Originally Posted by Falls City Beer
The greatest pitcher must be a contemporary pitcher (I really don't care what anyone says--I'm incurious that way).
I think I agree with this. If nothing else the statistics are so hard to compare. They are always in comparison of the other players of their time, not the players of all-time.
My friends and I were discussing this a few weeks ago, and one of them made a good argument for Clemens. Clemens has an ERA differential of +1.34, higher than quite a lot of the pitchers listed here. One could argue that the ERA differential is biased in favor of pitchers in high-ERA eras, but clemens has also pitched in an era of steroids, good equipment, little ballpakrs, tightly-wrapped baseballs, and hightly trained and specialized hitters too, so that kind of evens out that argument a bit in my mind.
Martinez, probably the most dominant pitcher I've seen at his peak, has an amazing 1.78 ERA differential. But he hasn't been as good for as long as Clemens, and his win record (admittedly a rather poor gauge, but not discountable) is nowhere near clemens's.
I'm surprised that nobody has mentioned Warren Spahn. In some ways he's quite comparable to Clemens.

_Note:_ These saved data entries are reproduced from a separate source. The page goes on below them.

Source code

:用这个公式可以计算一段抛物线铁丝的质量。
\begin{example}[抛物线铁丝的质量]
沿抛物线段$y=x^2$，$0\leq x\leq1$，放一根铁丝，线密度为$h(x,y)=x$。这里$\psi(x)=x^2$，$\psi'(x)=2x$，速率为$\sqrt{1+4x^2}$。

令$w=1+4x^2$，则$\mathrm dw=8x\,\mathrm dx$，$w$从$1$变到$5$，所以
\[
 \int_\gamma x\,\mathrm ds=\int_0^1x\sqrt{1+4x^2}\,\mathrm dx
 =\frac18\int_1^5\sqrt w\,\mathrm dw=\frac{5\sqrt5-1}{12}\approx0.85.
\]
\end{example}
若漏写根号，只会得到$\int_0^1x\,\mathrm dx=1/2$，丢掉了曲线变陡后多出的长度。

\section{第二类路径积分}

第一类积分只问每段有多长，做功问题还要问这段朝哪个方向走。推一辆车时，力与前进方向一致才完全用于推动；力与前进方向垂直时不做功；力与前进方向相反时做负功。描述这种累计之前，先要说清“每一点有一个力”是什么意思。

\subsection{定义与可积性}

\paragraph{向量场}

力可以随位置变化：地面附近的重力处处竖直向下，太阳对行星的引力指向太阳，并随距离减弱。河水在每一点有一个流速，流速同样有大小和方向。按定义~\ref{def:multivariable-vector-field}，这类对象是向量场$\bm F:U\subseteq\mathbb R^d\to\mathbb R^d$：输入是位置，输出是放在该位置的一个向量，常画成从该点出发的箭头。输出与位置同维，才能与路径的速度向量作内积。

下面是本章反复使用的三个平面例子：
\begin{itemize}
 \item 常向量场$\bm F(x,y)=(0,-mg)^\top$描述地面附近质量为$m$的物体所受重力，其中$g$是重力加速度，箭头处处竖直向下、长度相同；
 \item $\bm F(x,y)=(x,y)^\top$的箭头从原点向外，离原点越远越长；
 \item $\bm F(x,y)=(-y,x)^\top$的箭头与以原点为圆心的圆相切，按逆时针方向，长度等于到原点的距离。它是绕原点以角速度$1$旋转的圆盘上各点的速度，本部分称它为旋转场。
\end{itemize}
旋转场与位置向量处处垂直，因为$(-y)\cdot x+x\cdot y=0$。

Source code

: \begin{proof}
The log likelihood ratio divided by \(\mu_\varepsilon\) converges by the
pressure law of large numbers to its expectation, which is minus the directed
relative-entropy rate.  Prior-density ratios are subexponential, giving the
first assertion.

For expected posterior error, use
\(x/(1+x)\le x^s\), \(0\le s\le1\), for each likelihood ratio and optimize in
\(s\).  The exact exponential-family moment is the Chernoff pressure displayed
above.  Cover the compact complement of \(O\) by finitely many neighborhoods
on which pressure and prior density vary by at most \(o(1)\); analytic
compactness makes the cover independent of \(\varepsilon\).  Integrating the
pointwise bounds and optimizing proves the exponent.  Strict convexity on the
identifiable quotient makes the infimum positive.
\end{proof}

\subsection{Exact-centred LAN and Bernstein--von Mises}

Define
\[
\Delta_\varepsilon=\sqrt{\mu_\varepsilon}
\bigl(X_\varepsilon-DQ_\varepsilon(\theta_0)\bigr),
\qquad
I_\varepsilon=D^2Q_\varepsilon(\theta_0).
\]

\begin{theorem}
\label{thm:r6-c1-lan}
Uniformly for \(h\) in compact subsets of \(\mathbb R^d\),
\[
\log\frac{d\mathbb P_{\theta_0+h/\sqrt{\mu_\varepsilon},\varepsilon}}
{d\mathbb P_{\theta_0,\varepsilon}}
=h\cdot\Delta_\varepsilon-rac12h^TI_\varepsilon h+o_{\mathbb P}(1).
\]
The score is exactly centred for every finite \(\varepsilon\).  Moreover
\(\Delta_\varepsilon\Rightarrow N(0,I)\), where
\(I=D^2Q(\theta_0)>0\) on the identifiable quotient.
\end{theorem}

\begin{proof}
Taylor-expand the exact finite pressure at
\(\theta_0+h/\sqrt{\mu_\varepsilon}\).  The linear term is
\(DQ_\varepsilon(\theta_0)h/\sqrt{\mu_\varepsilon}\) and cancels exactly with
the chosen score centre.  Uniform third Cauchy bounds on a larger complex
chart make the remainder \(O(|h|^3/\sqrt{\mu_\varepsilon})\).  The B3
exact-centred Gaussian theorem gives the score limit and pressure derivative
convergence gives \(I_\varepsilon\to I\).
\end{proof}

His differential is .56, but he's won more games and for a contending team to boot. He also habitually had a day's less rest than Clemens (again, the problem of comparing stats). But he wasn't quite as dominant, totally.
Nolan Ryan did a wonderful job for some middling teams at times, but he also issued an awful lot of walks. Again, though, since he was pitching for poorer teams than Clemens, he might not have had the luxury of throwing as many ground balls and so on. You see, one can even argue with oneself on these things. I don't know that we can really say for sure.